To use the **ext** type, pass `msgpack.ExtType` object to packer.

```pycon
>>> import msgpack_sorted as msgpack
>>> packed = msgpack.packb(msgpack.ExtType(42, b'xyzzy'))
>>> msgpack.unpackb(packed)
ExtType(code=42, data='xyzzy')
```

You can use it with `default` and `ext_hook`. See below.


### Security

To unpacking data received from unreliable source, msgpack_sorted provides
two security options.

`max_buffer_size` (default: `100*1024*1024`) limits the internal buffer size.
It is used to limit the preallocated list size too.

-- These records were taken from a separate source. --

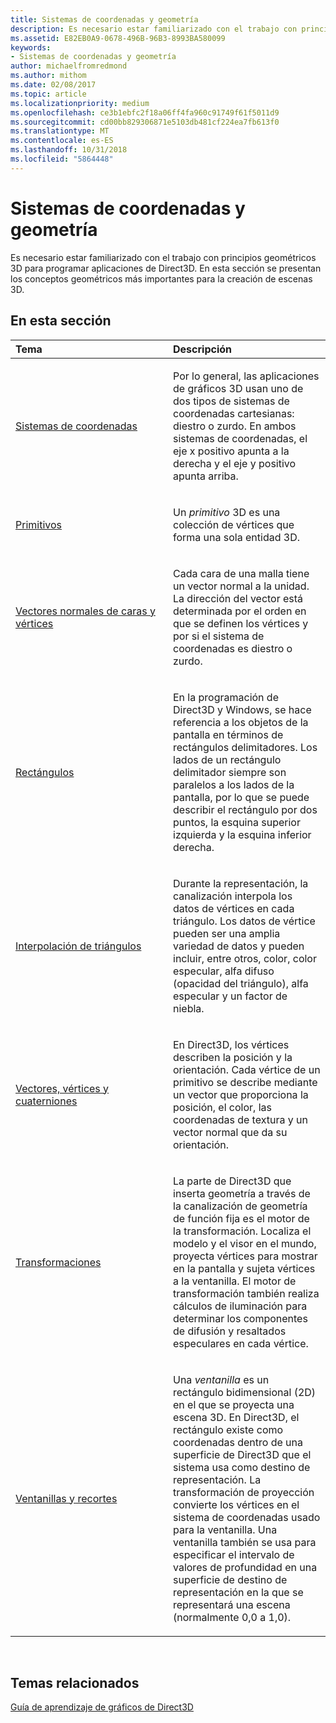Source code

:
 ```yaml
---
title: Sistemas de coordenadas y geometría
description: Es necesario estar familiarizado con el trabajo con principios geométricos 3D para programar aplicaciones de Direct3D. En esta sección se presentan los conceptos geométricos más importantes para la creación de escenas 3D.
ms.assetid: E82EB0A9-0678-496B-96B3-8993BA580099
keywords:
- Sistemas de coordenadas y geometría
author: michaelfromredmond
ms.author: mithom
ms.date: 02/08/2017
ms.topic: article
ms.localizationpriority: medium
ms.openlocfilehash: ce3b1ebfc2f18a06ff4fa960c91749f61f5011d9
ms.sourcegitcommit: cd00bb829306871e5103db481cf224ea7fb613f0
ms.translationtype: MT
ms.contentlocale: es-ES
ms.lasthandoff: 10/31/2018
ms.locfileid: "5864448"
---
```

# <a name="coordinate-systems-and-geometry"></a>Sistemas de coordenadas y geometría


Es necesario estar familiarizado con el trabajo con principios geométricos 3D para programar aplicaciones de Direct3D. En esta sección se presentan los conceptos geométricos más importantes para la creación de escenas 3D.

## <a name="span-idin-this-sectionspanin-this-section"></a><span id="in-this-section"></span>En esta sección


<table>
<colgroup>
<col width="50%" />
<col width="50%" />
</colgroup>
<thead>
<tr class="header">
<th align="left">Tema</th>
<th align="left">Descripción</th>
</tr>
</thead>
<tbody>
<tr class="odd">
<td align="left"><p><a href="coordinate-systems.md">Sistemas de coordenadas</a></p></td>
<td align="left"><p>Por lo general, las aplicaciones de gráficos 3D usan uno de dos tipos de sistemas de coordenadas cartesianas: diestro o zurdo. En ambos sistemas de coordenadas, el eje x positivo apunta a la derecha y el eje y positivo apunta arriba.</p></td>
</tr>
<tr class="even">
<td align="left"><p><a href="primitives.md">Primitivos</a></p></td>
<td align="left"><p>Un <em>primitivo</em> 3D es una colección de vértices que forma una sola entidad 3D.</p></td>
</tr>
<tr class="odd">
<td align="left"><p><a href="face-and-vertex-normal-vectors.md">Vectores normales de caras y vértices</a></p></td>
<td align="left"><p>Cada cara de una malla tiene un vector normal a la unidad. La dirección del vector está determinada por el orden en que se definen los vértices y por si el sistema de coordenadas es diestro o zurdo.</p></td>
</tr>
<tr class="even">
<td align="left"><p><a href="rectangles.md">Rectángulos</a></p></td>
<td align="left"><p>En la programación de Direct3D y Windows, se hace referencia a los objetos de la pantalla en términos de rectángulos delimitadores. Los lados de un rectángulo delimitador siempre son paralelos a los lados de la pantalla, por lo que se puede describir el rectángulo por dos puntos, la esquina superior izquierda y la esquina inferior derecha.</p></td>
</tr>
<tr class="odd">
<td align="left"><p><a href="triangle-interpolation.md">Interpolación de triángulos</a></p></td>
<td align="left"><p>Durante la representación, la canalización interpola los datos de vértices en cada triángulo. Los datos de vértice pueden ser una amplia variedad de datos y pueden incluir, entre otros, color, color especular, alfa difuso (opacidad del triángulo), alfa especular y un factor de niebla.</p></td>
</tr>
<tr class="even">
<td align="left"><p><a href="vectors--vertices--and-quaternions.md">Vectores, vértices y cuaterniones</a></p></td>
<td align="left"><p>En Direct3D, los vértices describen la posición y la orientación. Cada vértice de un primitivo se describe mediante un vector que proporciona la posición, el color, las coordenadas de textura y un vector normal que da su orientación.</p></td>
</tr>
<tr class="odd">
<td align="left"><p><a href="transforms.md">Transformaciones</a></p></td>
<td align="left"><p>La parte de Direct3D que inserta geometría a través de la canalización de geometría de función fija es el motor de la transformación. Localiza el modelo y el visor en el mundo, proyecta vértices para mostrar en la pantalla y sujeta vértices a la ventanilla. El motor de transformación también realiza cálculos de iluminación para determinar los componentes de difusión y resaltados especulares en cada vértice.</p></td>
</tr>
<tr class="even">
<td align="left"><p><a href="viewports-and-clipping.md">Ventanillas y recortes</a></p></td>
<td align="left"><p>Una <em>ventanilla</em> es un rectángulo bidimensional (2D) en el que se proyecta una escena 3D. En Direct3D, el rectángulo existe como coordenadas dentro de una superficie de Direct3D que el sistema usa como destino de representación. La transformación de proyección convierte los vértices en el sistema de coordenadas usado para la ventanilla. Una ventanilla también se usa para especificar el intervalo de valores de profundidad en una superficie de destino de representación en la que se representará una escena (normalmente 0,0 a 1,0).</p></td>
</tr>
</tbody>
</table>

 

## <a name="span-idrelated-topicsspanrelated-topics"></a><span id="related-topics"></span>Temas relacionados


[Guía de aprendizaje de gráficos de Direct3D](index.md)

 

 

`strict_map_key` (default: `True`) limits the type of map keys to bytes and str.
While msgpack spec doesn't limit the types of the map keys,
there is a risk of the hashdos.
If you need to support other types for map keys, use `strict_map_key=False`.


### Performance tips

CPython's GC starts when growing allocated object.
This means unpacking may cause useless GC.
You can use `gc.disable()` when unpacking large message.

List is the default sequence type of Python.
But tuple is lighter than list.
You can use `use_list=False` while unpacking when performance is important.